Stored data entries:

───

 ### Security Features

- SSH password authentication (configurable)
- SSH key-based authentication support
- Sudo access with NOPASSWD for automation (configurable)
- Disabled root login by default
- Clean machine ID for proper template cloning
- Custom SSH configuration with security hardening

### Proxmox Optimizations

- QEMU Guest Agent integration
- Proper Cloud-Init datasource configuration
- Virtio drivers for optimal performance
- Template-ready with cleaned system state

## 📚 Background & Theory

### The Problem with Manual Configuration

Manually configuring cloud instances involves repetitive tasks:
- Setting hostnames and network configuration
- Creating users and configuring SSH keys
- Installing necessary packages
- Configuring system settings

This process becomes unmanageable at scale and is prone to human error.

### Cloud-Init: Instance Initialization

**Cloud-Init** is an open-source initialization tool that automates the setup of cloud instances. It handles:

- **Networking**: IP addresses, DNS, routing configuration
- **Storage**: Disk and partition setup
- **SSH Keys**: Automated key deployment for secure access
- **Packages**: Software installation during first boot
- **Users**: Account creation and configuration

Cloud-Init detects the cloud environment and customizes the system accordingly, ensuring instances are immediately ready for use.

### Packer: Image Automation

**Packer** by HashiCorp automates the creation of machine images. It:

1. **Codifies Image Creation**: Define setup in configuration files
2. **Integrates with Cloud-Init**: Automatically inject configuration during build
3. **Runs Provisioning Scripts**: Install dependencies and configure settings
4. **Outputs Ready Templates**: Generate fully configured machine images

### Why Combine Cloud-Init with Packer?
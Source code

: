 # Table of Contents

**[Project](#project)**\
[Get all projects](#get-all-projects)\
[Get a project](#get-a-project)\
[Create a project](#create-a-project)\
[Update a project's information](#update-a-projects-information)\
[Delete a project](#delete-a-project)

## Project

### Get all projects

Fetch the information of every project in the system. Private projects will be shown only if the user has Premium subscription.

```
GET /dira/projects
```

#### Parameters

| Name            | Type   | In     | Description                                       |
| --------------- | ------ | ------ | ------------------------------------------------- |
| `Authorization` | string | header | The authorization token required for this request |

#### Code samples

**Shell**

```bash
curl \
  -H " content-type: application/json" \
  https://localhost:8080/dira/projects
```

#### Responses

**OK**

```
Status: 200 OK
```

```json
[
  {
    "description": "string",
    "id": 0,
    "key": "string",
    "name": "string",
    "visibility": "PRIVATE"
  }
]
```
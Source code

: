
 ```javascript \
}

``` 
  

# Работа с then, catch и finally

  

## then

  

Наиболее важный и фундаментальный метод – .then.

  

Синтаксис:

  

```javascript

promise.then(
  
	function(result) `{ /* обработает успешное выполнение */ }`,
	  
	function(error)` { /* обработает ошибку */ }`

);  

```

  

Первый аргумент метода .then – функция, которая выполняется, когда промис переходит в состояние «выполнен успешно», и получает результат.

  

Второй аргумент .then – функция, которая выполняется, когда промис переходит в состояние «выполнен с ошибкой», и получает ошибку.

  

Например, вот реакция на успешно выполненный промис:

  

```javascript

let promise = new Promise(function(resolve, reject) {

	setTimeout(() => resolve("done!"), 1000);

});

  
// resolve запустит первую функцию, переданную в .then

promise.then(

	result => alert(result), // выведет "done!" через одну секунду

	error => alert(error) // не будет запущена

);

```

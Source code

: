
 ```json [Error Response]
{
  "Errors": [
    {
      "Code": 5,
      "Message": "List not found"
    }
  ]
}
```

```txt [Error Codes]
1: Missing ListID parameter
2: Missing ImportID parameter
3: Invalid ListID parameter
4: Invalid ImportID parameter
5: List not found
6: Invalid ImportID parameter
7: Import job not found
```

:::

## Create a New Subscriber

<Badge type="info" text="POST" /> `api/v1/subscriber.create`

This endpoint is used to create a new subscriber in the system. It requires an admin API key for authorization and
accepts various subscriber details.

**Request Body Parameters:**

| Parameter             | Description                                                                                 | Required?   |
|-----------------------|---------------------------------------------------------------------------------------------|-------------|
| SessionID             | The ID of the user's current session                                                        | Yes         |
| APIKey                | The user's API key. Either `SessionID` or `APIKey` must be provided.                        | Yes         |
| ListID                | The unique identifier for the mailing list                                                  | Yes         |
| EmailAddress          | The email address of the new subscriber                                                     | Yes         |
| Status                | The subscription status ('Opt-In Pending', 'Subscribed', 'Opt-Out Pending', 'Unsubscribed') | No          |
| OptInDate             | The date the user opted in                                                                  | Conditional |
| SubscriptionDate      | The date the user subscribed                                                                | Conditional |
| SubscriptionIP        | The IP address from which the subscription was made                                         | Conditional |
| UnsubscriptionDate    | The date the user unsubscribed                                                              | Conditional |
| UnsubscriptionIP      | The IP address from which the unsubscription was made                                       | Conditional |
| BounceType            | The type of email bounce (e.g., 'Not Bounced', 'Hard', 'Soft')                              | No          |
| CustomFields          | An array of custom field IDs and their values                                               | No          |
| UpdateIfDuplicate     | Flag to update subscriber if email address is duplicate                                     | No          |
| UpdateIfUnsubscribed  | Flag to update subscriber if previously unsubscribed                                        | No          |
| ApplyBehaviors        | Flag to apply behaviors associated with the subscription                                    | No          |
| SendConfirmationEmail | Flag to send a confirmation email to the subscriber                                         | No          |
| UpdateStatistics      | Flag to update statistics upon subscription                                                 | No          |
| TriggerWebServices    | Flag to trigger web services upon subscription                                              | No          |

───

What to produce: Word for word, repeat the data from its first line through the line with "### Cloud-Init: Instance Initialization", including both of those lines and no others.

Written response:
 ### Security Features

- SSH password authentication (configurable)
- SSH key-based authentication support
- Sudo access with NOPASSWD for automation (configurable)
- Disabled root login by default
- Clean machine ID for proper template cloning
- Custom SSH configuration with security hardening

### Proxmox Optimizations

- QEMU Guest Agent integration
- Proper Cloud-Init datasource configuration
- Virtio drivers for optimal performance
- Template-ready with cleaned system state

## 📚 Background & Theory

### The Problem with Manual Configuration

Manually configuring cloud instances involves repetitive tasks:
- Setting hostnames and network configuration
- Creating users and configuring SSH keys
- Installing necessary packages
- Configuring system settings

This process becomes unmanageable at scale and is prone to human error.

### Cloud-Init: Instance Initialization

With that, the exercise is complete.